Depends on what you mean by 'device'. Many HomePlug devices like the
XE104 can share a mains segment. By default, they will all talk to each
other. Some HomePlug devices have a single ethernet port and will plug
into a single PC or a router. You could, of course, also plug this
ethernet port into a hub or switch and have multiple ethernet devices
hanging off each one. This is essentially what a XE104 is: a HomePlug
1.0 bridge and a standard 5 port switch [one internally to the homeplug
and 4 available externally].
There are three speeds available: 14, 85 and 200MBit/sec. The 14 and 85
devices ["HomePlug 1.0"] will talk to each other but won't talk
to
200Mbit devices ["HomePlug AV"]. However, multiple 1.0 and
multiple AV
devices will happily co-exist on the same mains segment.

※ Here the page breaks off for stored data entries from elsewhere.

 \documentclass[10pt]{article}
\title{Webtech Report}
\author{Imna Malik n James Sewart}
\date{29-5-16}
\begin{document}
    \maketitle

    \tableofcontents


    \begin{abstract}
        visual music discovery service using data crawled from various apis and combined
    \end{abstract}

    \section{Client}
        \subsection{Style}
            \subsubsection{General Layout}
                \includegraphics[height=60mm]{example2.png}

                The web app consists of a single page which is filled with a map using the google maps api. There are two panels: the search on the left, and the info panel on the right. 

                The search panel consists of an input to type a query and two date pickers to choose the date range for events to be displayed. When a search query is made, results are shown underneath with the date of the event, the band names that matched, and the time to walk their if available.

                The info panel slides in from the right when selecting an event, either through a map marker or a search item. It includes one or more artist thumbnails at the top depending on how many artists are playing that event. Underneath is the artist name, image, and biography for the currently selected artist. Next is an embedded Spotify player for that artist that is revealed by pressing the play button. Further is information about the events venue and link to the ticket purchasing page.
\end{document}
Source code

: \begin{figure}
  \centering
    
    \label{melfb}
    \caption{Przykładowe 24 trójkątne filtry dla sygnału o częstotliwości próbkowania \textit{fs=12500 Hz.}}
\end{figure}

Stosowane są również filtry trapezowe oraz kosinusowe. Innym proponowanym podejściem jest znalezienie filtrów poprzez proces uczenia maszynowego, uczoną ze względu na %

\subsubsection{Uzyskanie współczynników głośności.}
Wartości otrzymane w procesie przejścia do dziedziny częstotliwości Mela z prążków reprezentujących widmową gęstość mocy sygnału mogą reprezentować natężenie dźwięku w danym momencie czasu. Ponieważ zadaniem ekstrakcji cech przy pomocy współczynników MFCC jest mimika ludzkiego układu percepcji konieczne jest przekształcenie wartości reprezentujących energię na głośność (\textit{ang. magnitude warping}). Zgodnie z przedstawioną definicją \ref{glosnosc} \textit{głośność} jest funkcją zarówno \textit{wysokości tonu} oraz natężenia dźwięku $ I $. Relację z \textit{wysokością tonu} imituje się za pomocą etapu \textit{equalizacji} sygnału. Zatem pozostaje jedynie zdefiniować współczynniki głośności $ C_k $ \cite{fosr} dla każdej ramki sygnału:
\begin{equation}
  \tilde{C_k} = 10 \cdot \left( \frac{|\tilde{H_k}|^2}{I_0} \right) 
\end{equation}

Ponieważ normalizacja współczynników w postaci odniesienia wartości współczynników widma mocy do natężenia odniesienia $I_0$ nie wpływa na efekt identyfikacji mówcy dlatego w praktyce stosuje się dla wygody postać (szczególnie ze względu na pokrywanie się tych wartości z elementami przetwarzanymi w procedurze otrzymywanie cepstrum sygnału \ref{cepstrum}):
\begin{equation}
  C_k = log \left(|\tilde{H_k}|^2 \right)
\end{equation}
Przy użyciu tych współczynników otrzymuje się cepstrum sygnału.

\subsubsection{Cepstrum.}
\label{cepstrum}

I've had a single mains segment with 4 HomePlug AV devices devices all
happily talking to each other and a couple of switches hanging off two
of them.
> I presume this is a single broadcast domain (maybe switched from the
> wall units?).
At the electrical layer it's a single broadcast domain. At the network
layer different broadcast domains can be separated by setting different
encryption keys on different devices. Only those with the same
encryption key will talk to each other. When you buy a HomePlug device
you get software with it to configure the encryption key. The Devolo
ones come with MAC and linux config software as well as Windows.